Activation of Endothelial Large Conductance Potassium Channels Protects against TNF-α-Induced Inflammation

Elevated TNF-α levels in serum and broncho-alveolar lavage fluid of acute lung injury patients correlate with mortality rates. We hypothesized that pharmacological plasma membrane potential (Em) hyperpolarization protects against TNF-α-induced CCL-2 and IL-6 secretion from human pulmonary endothelial cells through inhibition of inflammatory Ca(2+)-dependent MAPK pathways. Since the role of Ca(2+) influx in TNF-α-mediated inflammation remains poorly understood, we explored the role of L-type voltage-gated Ca(2+) (Ca(V)) channels in TNF-α-induced CCL-2 and IL-6 secretion from human pulmonary endothelial cells.

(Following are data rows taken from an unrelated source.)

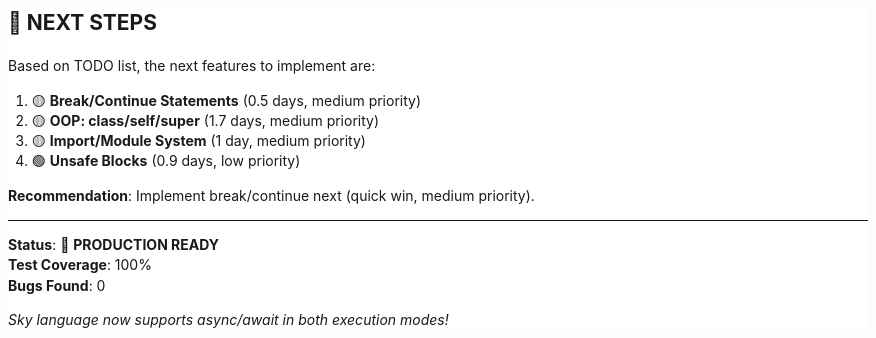 
## 🎯 NEXT STEPS

Based on TODO list, the next features to implement are:

1. 🟡 **Break/Continue Statements** (0.5 days, medium priority)
2. 🟡 **OOP: class/self/super** (1.7 days, medium priority)
3. 🟡 **Import/Module System** (1 day, medium priority)
4. 🟢 **Unsafe Blocks** (0.9 days, low priority)

**Recommendation**: Implement break/continue next (quick win, medium priority).

---

**Status**: 🎉 **PRODUCTION READY**  
**Test Coverage**: 100%  
**Bugs Found**: 0

*Sky language now supports async/await in both execution modes!*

The Ca(V) channel blocker, Nifedipine, decreased both CCL-2 and IL-6 secretion, suggesting that a fraction of Ca(V) channels is open at the significantly depolarized resting Em of human microvascular pulmonary endothelial cells (−6 ± 1.9 mV), as shown by whole-cell patch-clamp measurements. To further explore the role of Ca(V) channels in cytokine secretion, we demonstrated that the beneficial effects of Nifedipine could also be achieved by Em hyperpolarization via the pharmacological activation of large conductance K(+) (BK) channels with NS1619, which elicited a similar decrease in CCL-2 but not IL-6 secretion. Using functional gene enrichment analysis tools, we predicted and validated that known Ca(2+)-dependent kinases, JNK-1/2 and p38, are the most likely pathways to mediate the decrease in CCL-2 secretion.